Did Roman cinaedi have sex with women? Or rather, since we have no historical knowledge of any actual Roman cinaedi, was the category of cinaedus defined as capable of or interested in sex with women? The scholarly consensus is that it was, in keeping with the understanding of cinaedi as being gender non-normative, rather than belonging to a sexuality in the modern sense (Richlin 1993, Williams 2010, Ormand 2017). While the cinaedus does not inhabit a sexual identity per se, I argue that there are no clear examples of (imaginary) cinaedi having sex with women. A lack of sexual desire for a penetrative role in sex, and thus, for sex with women, appears to be one of the constituent features of the gender-identity cinaedus.

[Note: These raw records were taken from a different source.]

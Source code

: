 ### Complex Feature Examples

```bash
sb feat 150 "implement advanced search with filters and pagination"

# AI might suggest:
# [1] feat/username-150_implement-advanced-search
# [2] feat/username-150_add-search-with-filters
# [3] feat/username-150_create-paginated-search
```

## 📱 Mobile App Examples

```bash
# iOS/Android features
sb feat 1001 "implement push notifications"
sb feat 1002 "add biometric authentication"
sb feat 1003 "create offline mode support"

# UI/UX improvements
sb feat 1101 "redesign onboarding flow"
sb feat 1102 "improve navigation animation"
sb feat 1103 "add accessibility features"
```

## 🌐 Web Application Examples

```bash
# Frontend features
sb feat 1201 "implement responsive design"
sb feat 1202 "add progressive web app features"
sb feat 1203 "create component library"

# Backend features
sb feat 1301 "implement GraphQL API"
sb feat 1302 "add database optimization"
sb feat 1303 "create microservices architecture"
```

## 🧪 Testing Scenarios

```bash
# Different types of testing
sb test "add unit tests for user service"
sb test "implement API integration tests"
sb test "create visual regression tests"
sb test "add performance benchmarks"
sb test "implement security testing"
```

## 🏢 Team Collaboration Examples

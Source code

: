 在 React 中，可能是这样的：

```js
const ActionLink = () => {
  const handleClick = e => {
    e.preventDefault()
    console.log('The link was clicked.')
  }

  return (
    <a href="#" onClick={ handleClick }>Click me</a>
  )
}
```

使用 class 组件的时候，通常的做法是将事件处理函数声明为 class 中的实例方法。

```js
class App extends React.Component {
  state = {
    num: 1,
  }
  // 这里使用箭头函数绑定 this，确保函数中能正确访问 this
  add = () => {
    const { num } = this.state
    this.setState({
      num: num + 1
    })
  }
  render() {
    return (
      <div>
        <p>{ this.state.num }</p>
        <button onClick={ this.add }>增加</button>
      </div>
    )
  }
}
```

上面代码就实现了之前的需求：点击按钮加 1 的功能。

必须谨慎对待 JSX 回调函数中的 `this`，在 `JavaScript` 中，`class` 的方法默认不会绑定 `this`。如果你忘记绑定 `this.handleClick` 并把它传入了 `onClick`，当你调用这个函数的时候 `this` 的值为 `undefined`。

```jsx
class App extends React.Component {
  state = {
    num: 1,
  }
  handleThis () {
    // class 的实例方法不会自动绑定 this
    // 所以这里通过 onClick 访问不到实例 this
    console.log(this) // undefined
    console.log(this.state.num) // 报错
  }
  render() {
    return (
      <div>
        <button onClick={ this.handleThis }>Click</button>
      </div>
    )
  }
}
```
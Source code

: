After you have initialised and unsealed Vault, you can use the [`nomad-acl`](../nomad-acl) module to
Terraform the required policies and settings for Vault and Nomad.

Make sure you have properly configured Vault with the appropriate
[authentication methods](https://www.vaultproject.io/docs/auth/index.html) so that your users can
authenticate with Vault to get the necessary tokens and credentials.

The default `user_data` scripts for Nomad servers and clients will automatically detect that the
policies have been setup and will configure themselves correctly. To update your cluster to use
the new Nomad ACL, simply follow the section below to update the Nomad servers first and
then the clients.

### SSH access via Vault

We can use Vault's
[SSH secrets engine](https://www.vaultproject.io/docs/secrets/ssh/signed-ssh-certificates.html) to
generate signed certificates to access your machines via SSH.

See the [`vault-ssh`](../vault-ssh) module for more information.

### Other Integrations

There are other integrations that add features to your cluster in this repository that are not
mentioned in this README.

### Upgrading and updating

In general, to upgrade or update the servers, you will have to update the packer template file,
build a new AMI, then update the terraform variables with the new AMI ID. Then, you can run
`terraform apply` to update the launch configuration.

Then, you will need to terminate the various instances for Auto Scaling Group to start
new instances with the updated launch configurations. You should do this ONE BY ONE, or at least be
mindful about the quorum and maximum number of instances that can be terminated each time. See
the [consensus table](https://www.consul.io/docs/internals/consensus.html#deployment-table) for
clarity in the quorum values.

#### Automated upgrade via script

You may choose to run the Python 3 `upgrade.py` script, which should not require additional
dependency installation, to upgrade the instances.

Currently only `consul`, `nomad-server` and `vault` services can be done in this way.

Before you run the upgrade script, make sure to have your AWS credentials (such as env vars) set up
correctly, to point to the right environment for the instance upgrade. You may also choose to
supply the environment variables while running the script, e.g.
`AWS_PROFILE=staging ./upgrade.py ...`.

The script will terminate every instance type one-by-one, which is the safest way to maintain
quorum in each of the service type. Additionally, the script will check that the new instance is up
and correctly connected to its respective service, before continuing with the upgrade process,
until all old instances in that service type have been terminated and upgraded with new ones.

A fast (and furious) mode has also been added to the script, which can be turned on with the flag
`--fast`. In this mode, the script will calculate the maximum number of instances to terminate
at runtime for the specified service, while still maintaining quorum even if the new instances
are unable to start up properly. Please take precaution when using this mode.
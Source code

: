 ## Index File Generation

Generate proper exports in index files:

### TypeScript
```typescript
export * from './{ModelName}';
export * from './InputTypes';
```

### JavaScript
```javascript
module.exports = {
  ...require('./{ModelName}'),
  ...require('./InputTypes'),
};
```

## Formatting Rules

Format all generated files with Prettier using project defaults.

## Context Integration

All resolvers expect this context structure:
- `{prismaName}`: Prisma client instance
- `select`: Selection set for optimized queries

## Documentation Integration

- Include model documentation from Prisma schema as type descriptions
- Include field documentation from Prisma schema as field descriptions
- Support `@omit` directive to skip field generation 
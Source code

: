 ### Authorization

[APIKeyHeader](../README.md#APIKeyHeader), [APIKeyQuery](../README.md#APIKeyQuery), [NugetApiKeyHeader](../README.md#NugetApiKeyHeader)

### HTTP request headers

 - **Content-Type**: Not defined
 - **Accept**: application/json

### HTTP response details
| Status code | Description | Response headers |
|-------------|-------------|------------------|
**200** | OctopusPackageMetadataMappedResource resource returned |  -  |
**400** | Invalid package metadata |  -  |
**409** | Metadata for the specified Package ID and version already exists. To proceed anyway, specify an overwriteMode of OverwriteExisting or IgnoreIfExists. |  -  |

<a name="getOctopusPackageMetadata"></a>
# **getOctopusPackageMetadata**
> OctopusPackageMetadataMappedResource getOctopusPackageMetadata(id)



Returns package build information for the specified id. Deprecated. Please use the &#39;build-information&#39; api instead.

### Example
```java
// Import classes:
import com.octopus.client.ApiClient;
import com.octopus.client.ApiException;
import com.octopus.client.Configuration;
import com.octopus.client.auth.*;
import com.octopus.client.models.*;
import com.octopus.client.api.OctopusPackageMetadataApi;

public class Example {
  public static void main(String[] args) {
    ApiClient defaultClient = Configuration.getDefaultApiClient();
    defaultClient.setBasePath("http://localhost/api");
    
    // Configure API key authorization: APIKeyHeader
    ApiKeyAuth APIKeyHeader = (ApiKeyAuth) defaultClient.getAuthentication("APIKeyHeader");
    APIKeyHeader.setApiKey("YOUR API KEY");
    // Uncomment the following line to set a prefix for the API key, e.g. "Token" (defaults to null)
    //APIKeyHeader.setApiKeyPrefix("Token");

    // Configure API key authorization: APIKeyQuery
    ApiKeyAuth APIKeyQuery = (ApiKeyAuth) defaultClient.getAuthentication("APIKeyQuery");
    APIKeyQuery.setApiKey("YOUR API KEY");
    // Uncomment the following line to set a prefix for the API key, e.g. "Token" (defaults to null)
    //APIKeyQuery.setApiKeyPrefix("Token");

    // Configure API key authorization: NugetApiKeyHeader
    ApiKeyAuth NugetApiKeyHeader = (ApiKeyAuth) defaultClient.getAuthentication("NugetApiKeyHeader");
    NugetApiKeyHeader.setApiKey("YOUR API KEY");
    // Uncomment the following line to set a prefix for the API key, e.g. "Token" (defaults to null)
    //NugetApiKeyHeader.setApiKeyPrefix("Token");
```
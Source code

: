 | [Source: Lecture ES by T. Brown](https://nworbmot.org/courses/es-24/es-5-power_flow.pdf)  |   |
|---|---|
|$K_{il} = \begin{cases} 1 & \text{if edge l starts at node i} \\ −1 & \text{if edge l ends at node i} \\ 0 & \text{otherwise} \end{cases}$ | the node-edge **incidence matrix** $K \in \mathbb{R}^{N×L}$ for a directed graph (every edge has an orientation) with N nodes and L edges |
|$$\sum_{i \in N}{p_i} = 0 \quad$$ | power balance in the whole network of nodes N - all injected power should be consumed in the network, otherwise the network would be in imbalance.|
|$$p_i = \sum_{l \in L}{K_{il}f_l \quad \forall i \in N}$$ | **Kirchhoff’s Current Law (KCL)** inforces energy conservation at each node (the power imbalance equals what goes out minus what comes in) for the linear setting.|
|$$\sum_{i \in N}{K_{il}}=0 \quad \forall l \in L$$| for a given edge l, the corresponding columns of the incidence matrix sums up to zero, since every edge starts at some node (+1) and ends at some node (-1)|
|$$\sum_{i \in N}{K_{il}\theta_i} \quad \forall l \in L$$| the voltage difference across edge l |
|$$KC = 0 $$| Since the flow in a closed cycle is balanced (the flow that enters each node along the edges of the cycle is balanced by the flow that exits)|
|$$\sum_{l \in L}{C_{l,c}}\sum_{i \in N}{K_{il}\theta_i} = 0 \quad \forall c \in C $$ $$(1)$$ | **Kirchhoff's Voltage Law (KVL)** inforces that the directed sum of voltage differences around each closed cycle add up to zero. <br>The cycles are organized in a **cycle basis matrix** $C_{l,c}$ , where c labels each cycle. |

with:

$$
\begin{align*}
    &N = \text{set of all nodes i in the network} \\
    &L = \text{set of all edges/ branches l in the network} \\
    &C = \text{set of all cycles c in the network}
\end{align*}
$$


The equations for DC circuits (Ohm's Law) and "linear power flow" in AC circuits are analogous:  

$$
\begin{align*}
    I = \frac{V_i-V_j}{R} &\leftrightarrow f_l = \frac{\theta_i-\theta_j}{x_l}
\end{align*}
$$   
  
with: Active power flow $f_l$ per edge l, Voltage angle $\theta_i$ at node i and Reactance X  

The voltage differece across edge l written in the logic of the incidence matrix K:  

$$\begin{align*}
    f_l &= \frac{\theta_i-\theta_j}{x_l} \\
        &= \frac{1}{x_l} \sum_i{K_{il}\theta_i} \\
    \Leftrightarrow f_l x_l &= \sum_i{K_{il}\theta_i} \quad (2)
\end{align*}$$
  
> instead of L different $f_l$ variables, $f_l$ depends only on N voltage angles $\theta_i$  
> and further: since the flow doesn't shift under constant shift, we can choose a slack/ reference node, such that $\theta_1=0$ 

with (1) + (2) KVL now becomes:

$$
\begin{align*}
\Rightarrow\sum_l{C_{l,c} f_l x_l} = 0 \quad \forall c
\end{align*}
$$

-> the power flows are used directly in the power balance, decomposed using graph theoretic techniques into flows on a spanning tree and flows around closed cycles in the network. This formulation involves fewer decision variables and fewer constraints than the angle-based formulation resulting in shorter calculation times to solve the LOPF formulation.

This argument depends, in part, on distinguishing the term cinaedus from adjectives describing Roman men who engage in various forms of non-normative sexual behavior (Richlin 1993 and Williams 2010, 2015 provide useful lists). I argue that cinaedi are marked by behaviors and affectations beyond the requisite desire for sexual penetration; not every pathicus is necessarily a cinaedus, contrary to common scholarly practice, including work on images of supposed cinaedi (Clarke 2005; see Williams 2015, Kamen/ Levin-Richardson 2015). In addition to desiring to be penetrated, cinaedi are marked by specific affectations of personal delicacy and behavior outside of the sexual realm. Thus Aulus Gellius (NA 3.5) quotes a saying of Arcesilaus, taken from Plutarch (used twice by the Greek historian, in different contexts), to the effect that a man may be a cinaedus from the front or from the back. Williams (2010) interprets this as meaning that he may be the penetrator or penetrated, but I argue instead that by “from the front” Aulus Gellius is referring to the man’s concern with his face, makeup, and appearance; a form of gender- deviance, as Williams argues, but not a reversal of the cinaedus’ generalized sexual passivity.
Similarly, our literary texts include many examples of non-normative men (not identified as cinaedi) who engage in both active and passive sex, and with partners of both sexes; see, e.g. the notorious Hostius Quadra (Sen. NQ 1.16), who is never called a cinaedus. But I can find no clear examples of cinaedi ascribed such bisexual behavior.
Williams’ excellent discussion presents numerous examples of men called cinaedi who are in the next breath attacked as moechi (adulterers) (see, for example, Suet. Aug. 68-69). In keeping with the imagined general sexual voracity of cinaedi, these examples have been taken to mean that cinaedi were thought of as interested in sex with women. I argue, however, that we should distinguish between a gender-normative man (often a real historical person) who is called a cinaedus as a momentary insult (as, e.g. in Catullus 67), and an unknown man who is thought of as fully inhabiting the identity of the cinaedus. A careful reading of Williams’ and others’ examples will show that all of our examples of bisexual cinaedi belong to the first class, and not the second. Some such examples are not named cinaedi at all, but belong to behavioral categories of mollis, impudicus, etc. On the other hand, several poems of Martial suggest that cinaedi are incapable of sex with women (Mart. 7.58), and one may suggest that a man who is having sex with a woman cannot, by that discovery, be a cinaedus (Mart. 10.40).
We still lack any examples of historical cinaedi, and I can find no evidence of any Roman man laying claim to the identity. I may, therefore, be speaking only of an imaginary figure, a term of personal invective rather than a real category of individual. But in so far as the cinaedus was thought of as an identity to be inhabited, characterized by distinctive modes of dress, walk, appearance, and behavior, that category seems defined, in part, by the inability to have sex with women.